R. est fasciné par ce qu'il appelle la logique inductive, car il n'a été qu'un amateur en mathématiques, qu'il n'y a rien créé, et qu'il a sans succès cherché à "démontrer" la cohérence des mathématiques déductives à partir de certains axiomes.

La "logique inductive", encore une fois, ça n'existe pas.
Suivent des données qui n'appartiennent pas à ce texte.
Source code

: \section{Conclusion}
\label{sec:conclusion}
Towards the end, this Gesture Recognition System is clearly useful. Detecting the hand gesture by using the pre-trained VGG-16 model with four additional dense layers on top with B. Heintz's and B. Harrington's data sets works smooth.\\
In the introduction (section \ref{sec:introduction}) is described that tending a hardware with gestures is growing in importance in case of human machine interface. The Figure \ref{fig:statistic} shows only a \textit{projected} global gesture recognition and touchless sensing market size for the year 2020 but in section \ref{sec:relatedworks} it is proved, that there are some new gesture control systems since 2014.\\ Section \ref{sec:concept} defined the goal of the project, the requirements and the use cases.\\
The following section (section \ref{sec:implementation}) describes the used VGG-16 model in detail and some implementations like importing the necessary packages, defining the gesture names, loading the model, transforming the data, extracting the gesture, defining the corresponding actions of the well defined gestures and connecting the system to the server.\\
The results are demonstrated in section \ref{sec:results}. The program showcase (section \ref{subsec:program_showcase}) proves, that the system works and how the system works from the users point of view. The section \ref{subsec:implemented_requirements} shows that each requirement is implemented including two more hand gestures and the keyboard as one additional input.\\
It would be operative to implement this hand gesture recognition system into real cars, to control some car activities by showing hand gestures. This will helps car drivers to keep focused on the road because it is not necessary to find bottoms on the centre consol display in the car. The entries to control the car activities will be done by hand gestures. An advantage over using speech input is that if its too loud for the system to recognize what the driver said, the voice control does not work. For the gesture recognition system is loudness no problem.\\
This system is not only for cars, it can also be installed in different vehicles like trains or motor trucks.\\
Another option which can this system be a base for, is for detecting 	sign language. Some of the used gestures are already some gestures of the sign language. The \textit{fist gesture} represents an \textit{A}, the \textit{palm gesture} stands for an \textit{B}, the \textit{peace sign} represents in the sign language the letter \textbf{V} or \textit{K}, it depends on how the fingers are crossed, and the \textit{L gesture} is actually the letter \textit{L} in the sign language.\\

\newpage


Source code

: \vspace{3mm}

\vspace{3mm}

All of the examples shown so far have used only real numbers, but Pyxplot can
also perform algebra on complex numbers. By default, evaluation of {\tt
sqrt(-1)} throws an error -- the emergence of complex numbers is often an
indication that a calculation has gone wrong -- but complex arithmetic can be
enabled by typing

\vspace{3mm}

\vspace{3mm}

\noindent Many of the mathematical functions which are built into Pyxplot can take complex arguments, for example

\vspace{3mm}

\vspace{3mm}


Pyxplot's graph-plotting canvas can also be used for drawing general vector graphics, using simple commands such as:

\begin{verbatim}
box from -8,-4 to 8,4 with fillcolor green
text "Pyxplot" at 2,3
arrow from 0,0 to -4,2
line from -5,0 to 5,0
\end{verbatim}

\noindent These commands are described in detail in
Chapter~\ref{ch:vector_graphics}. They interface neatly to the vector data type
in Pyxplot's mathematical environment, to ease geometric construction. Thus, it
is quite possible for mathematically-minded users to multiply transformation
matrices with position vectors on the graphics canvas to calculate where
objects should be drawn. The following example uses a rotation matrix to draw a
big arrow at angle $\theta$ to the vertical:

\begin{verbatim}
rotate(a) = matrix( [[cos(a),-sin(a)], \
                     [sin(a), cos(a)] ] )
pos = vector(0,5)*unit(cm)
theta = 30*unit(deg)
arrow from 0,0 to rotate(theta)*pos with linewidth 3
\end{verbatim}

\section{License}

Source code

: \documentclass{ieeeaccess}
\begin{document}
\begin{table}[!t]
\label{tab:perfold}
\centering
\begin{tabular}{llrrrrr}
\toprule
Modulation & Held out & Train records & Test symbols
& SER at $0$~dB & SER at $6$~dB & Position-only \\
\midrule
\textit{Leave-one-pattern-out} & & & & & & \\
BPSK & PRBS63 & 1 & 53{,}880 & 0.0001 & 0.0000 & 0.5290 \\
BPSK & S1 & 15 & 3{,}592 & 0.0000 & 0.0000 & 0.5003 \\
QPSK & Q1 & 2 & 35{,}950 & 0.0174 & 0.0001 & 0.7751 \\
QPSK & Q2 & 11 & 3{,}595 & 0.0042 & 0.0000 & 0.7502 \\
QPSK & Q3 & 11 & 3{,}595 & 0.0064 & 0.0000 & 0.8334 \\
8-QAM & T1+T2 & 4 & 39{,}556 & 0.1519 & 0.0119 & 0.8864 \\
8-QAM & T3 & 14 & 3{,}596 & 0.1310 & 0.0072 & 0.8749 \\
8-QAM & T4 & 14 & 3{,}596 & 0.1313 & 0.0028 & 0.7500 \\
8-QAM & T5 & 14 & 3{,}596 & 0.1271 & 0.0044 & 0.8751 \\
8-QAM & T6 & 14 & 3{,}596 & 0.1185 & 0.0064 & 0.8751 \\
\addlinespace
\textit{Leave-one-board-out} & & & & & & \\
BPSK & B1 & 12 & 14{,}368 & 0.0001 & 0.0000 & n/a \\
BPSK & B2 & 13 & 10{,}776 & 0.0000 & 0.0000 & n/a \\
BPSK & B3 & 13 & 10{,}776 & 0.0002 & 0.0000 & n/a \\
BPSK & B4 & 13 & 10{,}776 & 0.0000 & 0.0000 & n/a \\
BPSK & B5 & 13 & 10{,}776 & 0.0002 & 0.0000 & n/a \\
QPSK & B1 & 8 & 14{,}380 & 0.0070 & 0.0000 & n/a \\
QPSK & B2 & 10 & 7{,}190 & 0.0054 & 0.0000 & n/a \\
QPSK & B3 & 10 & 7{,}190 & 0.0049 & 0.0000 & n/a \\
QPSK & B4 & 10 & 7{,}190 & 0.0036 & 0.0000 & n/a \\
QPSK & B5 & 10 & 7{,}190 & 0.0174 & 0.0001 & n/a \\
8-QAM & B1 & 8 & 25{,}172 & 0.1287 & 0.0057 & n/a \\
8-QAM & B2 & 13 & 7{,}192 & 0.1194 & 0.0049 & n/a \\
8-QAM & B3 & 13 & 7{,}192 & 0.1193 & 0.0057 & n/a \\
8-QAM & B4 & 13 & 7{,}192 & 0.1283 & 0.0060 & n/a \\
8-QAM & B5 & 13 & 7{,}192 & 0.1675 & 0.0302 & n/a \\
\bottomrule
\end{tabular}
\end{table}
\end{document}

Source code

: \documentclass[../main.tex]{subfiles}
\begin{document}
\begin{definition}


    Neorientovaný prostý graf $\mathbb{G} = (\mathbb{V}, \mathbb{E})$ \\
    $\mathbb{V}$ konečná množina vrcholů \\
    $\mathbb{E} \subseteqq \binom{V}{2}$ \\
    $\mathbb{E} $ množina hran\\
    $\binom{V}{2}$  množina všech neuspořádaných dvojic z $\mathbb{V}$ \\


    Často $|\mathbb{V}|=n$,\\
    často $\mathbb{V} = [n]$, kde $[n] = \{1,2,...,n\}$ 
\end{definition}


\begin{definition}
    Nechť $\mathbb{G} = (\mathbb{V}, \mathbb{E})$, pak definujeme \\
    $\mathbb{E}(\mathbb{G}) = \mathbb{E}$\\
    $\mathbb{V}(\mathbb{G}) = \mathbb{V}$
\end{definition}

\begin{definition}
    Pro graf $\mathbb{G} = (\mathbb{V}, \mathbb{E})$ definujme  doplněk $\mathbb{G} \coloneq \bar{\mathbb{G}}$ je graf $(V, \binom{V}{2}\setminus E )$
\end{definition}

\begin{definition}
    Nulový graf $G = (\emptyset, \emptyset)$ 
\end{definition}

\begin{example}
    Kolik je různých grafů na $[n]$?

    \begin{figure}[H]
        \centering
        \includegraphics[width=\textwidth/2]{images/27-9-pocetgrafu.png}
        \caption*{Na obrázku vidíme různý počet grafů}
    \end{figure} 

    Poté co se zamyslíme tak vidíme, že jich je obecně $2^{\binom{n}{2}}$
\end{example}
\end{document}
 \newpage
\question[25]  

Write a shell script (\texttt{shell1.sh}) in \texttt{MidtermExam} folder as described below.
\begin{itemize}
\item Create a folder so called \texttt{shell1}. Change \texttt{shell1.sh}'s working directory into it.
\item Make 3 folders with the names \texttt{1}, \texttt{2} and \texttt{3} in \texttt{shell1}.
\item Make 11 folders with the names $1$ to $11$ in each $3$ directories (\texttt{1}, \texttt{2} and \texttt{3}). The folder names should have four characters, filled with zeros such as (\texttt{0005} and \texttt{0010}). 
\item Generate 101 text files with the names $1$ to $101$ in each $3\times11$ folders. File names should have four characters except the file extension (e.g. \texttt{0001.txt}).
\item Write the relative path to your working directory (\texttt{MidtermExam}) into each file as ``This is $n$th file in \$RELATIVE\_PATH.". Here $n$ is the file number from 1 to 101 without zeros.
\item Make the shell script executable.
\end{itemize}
C'est juste le bon sens un peu élaboré pour choisir des explications possibles.]

Timon niait la possibilité de trouver les principes fondateurs à l'origine d'un système déductif [c'est-à-dire qu'il niait qu'il puisse y avoir des techniques pour sélectionner certains axiomes, au départ de chaînes de raisonnement déductif, plutôt que d'autres]. Tout, par conséquent, devra être prouvé par d'autres moyens, et tous les arguments seront soit circulaires, soit des chaînes infinies pendant d'un crochet lui-même suspendu à rien. Dans les deux cas rien ne peut être prouvé. Cet argument, comme nous pouvons le voir, mine les fondations de la logique aristotélicienne qui domina le Moyen Âge.

Russell argumente avec les Sceptiques, leur montrant qu'ils pourraient aller encore plus loin

Certaines formes de scepticisme qui, de nos jours, sont mises en avant par des gens qui ne sont en aucun cas de purs sceptiques, n'étaient pas venues à l'esprit des Sceptiques de l'Antiquité. Ils ne doutaient pas des phénomènes, ni ne remettaient en question les propositions, qui, d'après eux, n'étaient que l'expression de ce que nous pouvons connaître directement des phénomènes.

La plupart des travaux de Timon sont perdus, mais deux fragments qui ont survécu illustreront ce point. L'un dit : "Le phénomène est toujours valide." L'autre dit : "Que le miel soit doux, je me refuse à l'affirmer ; qu'il me semble doux, avec ça je suis d'accord." (Cité par Edwyn Bevan, Stoics and Sceptics, p. 126.)

Un Sceptique moderne soulignerait que le phénomène seulement se manifeste, et n'est ni valide ni invalide ; ce qui est valide ou invalide doit être une assertion, et aucune assertion peut être suffisamment étroitement liée à un phénomène pour ne pas pouvoir être invalidée. Pour la même raison, il dirait que l'assertion "le miel semble doux" est seulement hautement probable, pas absolument certaine.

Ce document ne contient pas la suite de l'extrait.